END OF AN ERA: Red Bull has announced the end of its partnership with engine supplier Renault. Image: AP / Ng Han Guan
Sochi, Russia - Red Bull's drivers put concerns about their team's future engine supply to one side and said they remained fully focused on the season's remaining races.
Two of the sport's current 10 Formula 1 teams are owned by Red Bull but the Austrian energy drinks company has warned it could quit if it cannot secure a competitive engine for 2016 to replace Renault units.
Ferrari looks like the only real option, with champions Mercedes ruling out any deal that could lead to them being beaten by their rivals, but the sticking point has been over what specification they could provide.
Mercedes already supply four teams while Ferrari provide three with engines and cannot be forced under the regulations to take on more.
While a deal with Ferrari is expected, there have been plenty of warnings about what could otherwise happen and Red Bull's billionaire owner Deitrich Mateschitz has set a deadline for the end of October 2015.

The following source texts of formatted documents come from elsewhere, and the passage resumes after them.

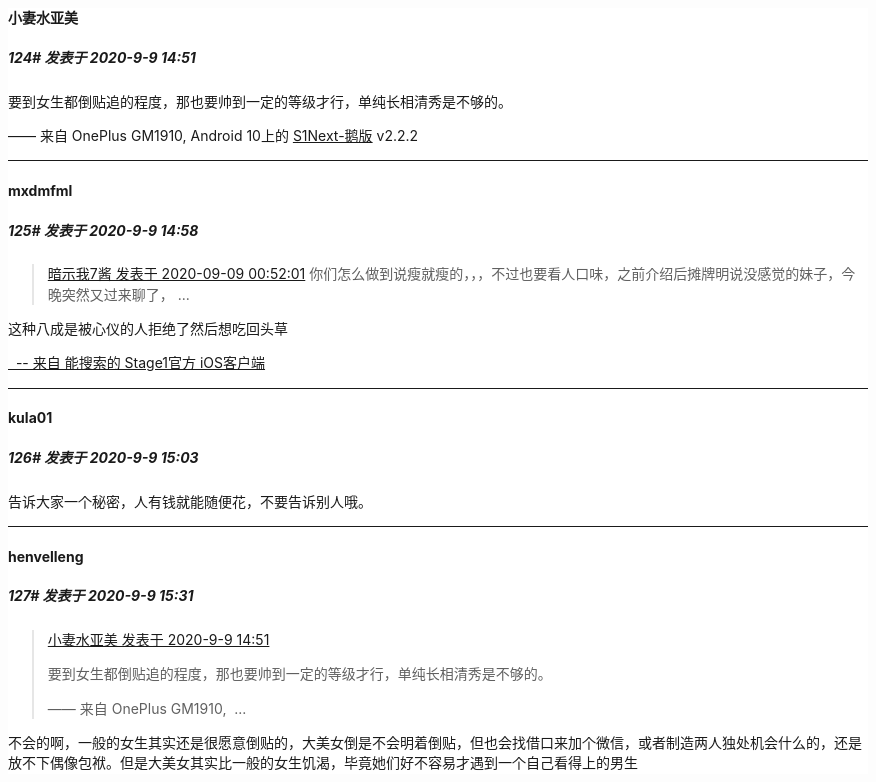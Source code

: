 ####  小妻水亚美  
##### 124#       发表于 2020-9-9 14:51




要到女生都倒贴追的程度，那也要帅到一定的等级才行，单纯长相清秀是不够的。

—— 来自 OnePlus GM1910, Android 10上的 [S1Next-鹅版](https://github.com/ykrank/S1-Next/releases) v2.2.2







*****

####  mxdmfml  
##### 125#       发表于 2020-9-9 14:58



<blockquote><a href="httphttps://bbs.saraba1st.com/2b/forum.php?mod=redirect&amp;goto=findpost&amp;pid=48681507&amp;ptid=1958737" target="_blank">暗示我7酱 发表于 2020-09-09 00:52:01</a>
你们怎么做到说瘦就瘦的，，，不过也要看人口味，之前介绍后摊牌明说没感觉的妹子，今晚突然又过来聊了， ...</blockquote>这种八成是被心仪的人拒绝了然后想吃回头草

[  -- 来自 能搜索的 Stage1官方 iOS客户端](https://itunes.apple.com/fi/app/saraba1st/id1221237470?mt=8)







*****

####  kula01  
##### 126#       发表于 2020-9-9 15:03




告诉大家一个秘密，人有钱就能随便花，不要告诉别人哦。







*****

####  henvelleng  
##### 127#       发表于 2020-9-9 15:31



<blockquote><a href="httphttps://bbs.saraba1st.com/2b/forum.php?mod=redirect&amp;goto=findpost&amp;pid=48686597&amp;ptid=1958737" target="_blank">小妻水亚美 发表于 2020-9-9 14:51</a>

要到女生都倒贴追的程度，那也要帅到一定的等级才行，单纯长相清秀是不够的。


—— 来自 OnePlus GM1910,  ...</blockquote>
不会的啊，一般的女生其实还是很愿意倒贴的，大美女倒是不会明着倒贴，但也会找借口来加个微信，或者制造两人独处机会什么的，还是放不下偶像包袱。但是大美女其实比一般的女生饥渴，毕竟她们好不容易才遇到一个自己看得上的男生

Carlos Sainz, who drives for the Toro Rosso team that acts as a feeder to Red Bull Racing: "I just know that the team obviously is working hard, and now more than ever, to find something for 2016.
"Obviously it starts to be a bit late and we need to design all the rear part of the car. When you don't have something at the rear at this stage of the year, it's a bit tricky - but I have full trust that they will come to a solution.
"They (Red Bull) have done a lot for this sport, a lot for F1 and they will end up having a decent engine, a decent package for next year"
Russian Daniil Kvyat, preparing for his home race as a Red Bull driver after graduating from Toro Rosso, said he was just concentrating on the job.
"My job is to try to drive the car that I have as fast as I can and that's what I want to focus on first of all and the other things that are hanging in the air... I think they are up to other people in our team and I trust them 100%," Kvyat told reporters.
F1's commercial supremo Bernie Ecclestone suggested the situation was out of his hands.
"I can't make these people do something," Ecclestone said. "I don't have engines. These people, nobody has done anything wrong. They are following the regulations. It is as simple as that."